• **Exercise prompt**
Below are the records; copy each line in them that holds the word "inteiros".

• **Information provided**
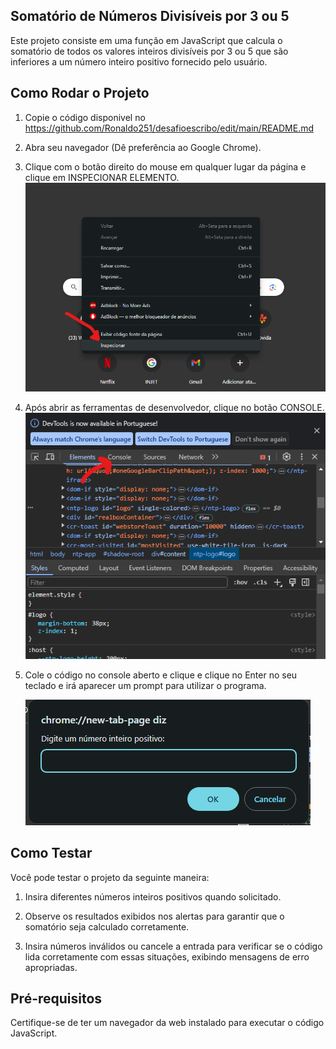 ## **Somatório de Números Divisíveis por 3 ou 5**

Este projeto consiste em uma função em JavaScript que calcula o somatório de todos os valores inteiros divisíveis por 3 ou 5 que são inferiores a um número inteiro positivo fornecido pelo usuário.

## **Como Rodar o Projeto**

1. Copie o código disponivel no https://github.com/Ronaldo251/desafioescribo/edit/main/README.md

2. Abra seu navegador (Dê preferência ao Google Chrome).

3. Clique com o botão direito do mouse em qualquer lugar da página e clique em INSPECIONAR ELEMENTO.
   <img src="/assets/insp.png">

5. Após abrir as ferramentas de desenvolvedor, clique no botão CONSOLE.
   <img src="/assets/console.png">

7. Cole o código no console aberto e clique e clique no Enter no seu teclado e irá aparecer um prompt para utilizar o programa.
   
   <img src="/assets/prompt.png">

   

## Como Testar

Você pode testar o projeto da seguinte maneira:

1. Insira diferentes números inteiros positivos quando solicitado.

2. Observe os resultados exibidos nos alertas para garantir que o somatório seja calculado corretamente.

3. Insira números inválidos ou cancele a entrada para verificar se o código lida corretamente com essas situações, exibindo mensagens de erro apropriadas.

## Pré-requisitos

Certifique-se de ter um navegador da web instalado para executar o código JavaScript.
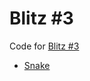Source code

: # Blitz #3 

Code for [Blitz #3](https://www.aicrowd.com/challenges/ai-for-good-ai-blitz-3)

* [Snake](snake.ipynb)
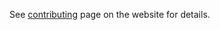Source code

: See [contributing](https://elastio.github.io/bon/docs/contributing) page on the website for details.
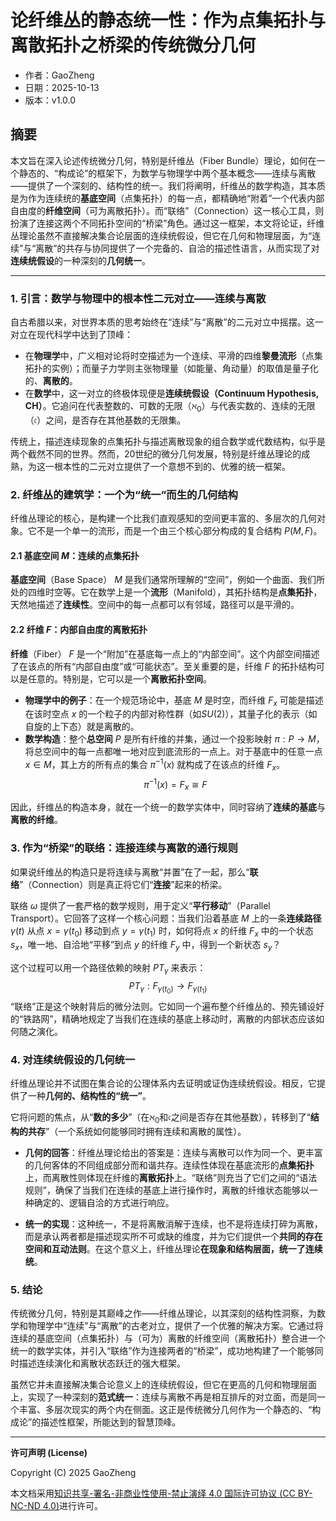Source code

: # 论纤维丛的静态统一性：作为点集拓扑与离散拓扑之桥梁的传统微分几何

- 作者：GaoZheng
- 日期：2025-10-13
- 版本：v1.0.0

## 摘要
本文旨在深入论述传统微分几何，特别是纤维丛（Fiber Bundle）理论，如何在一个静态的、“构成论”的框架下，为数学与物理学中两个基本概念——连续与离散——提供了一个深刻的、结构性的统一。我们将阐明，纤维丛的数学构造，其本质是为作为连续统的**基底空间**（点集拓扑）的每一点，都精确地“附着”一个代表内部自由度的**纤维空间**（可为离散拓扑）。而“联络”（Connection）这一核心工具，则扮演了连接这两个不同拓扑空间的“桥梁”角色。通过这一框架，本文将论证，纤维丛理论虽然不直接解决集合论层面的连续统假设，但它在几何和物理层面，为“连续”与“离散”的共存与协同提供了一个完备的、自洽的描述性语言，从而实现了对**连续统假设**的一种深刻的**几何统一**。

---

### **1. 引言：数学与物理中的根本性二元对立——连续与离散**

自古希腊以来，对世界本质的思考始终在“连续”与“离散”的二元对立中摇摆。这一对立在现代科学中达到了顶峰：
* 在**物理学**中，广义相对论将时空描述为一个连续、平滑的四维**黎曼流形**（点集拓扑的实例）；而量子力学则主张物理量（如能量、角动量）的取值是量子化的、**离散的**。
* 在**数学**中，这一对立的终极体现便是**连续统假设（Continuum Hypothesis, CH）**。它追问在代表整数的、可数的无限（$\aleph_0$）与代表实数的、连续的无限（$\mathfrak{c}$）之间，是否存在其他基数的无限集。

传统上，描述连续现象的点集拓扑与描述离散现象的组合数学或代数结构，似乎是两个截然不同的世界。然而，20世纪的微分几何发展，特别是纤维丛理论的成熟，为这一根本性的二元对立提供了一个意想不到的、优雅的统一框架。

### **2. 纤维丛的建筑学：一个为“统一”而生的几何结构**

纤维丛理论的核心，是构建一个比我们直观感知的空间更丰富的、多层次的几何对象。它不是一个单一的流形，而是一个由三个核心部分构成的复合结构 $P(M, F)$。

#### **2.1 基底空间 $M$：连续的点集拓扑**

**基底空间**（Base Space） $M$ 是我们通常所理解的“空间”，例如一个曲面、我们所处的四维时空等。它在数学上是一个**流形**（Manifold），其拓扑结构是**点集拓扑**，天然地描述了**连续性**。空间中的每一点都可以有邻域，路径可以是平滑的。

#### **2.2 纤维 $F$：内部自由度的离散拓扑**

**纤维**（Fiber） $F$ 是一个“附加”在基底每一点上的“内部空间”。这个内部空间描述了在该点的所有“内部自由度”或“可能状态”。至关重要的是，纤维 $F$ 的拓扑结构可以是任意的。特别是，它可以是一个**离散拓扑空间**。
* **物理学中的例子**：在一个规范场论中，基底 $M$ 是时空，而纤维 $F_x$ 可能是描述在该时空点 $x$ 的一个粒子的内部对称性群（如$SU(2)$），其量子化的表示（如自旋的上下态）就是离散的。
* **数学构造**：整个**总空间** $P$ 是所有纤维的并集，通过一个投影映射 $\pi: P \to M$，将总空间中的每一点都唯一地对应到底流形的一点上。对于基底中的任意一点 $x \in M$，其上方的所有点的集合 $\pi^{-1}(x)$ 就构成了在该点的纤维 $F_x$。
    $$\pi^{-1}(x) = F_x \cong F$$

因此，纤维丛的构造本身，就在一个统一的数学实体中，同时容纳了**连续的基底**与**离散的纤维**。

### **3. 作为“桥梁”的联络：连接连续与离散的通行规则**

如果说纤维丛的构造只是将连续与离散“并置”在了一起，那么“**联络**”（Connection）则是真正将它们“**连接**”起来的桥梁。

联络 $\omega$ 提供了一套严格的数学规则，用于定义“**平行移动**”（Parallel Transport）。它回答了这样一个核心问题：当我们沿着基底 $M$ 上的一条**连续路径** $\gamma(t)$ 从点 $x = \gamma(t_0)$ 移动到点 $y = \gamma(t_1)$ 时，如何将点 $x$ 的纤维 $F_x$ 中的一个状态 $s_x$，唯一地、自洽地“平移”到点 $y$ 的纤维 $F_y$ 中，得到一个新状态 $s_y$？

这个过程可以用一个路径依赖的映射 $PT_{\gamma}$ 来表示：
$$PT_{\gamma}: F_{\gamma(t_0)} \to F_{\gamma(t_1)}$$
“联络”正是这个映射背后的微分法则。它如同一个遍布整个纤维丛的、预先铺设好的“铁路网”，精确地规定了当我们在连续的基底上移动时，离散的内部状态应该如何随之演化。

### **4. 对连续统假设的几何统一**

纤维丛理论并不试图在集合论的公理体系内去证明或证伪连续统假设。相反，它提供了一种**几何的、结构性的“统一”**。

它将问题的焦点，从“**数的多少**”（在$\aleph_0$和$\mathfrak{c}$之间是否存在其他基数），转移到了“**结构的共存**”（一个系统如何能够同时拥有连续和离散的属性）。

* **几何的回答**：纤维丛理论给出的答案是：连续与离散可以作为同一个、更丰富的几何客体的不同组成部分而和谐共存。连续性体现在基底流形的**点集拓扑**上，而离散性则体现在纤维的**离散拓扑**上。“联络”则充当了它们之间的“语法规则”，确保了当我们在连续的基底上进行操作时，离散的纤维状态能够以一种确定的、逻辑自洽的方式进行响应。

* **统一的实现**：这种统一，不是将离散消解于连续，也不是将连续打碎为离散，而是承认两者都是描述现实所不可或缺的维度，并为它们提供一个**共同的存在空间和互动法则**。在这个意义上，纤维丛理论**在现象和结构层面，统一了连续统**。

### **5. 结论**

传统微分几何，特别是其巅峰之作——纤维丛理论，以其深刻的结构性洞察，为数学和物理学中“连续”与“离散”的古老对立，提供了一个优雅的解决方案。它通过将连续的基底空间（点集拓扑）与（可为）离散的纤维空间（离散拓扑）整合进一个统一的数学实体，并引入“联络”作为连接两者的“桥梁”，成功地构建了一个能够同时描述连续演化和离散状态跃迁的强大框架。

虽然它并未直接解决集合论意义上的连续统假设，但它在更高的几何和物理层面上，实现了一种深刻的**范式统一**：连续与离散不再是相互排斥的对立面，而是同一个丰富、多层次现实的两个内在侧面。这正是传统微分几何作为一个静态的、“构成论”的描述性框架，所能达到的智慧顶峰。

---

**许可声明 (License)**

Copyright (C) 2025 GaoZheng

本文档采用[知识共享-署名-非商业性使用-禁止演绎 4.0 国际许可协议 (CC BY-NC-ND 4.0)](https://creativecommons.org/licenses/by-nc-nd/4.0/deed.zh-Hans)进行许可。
...
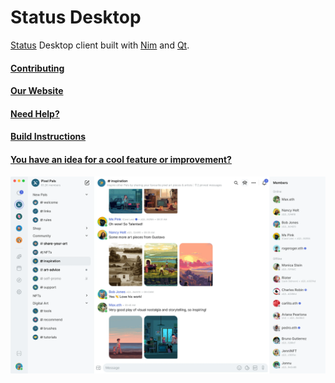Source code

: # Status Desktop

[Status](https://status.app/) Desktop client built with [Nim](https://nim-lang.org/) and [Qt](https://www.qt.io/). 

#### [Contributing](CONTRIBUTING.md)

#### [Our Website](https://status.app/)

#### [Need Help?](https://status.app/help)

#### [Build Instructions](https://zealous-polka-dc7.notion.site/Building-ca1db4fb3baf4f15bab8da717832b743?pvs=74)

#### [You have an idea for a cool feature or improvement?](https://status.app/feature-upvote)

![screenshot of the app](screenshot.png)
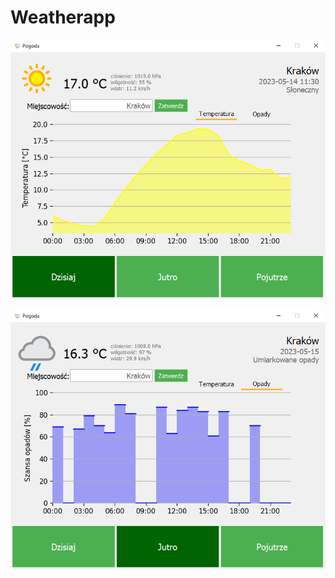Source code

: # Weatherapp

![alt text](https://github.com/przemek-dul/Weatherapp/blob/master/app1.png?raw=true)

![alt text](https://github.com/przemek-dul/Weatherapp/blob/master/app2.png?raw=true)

• **Reply to the exercise**
Este projeto consiste em uma função em JavaScript que calcula o somatório de todos os valores inteiros divisíveis por 3 ou 5 que são inferiores a um número inteiro positivo fornecido pelo usuário.
1. Insira diferentes números inteiros positivos quando solicitado.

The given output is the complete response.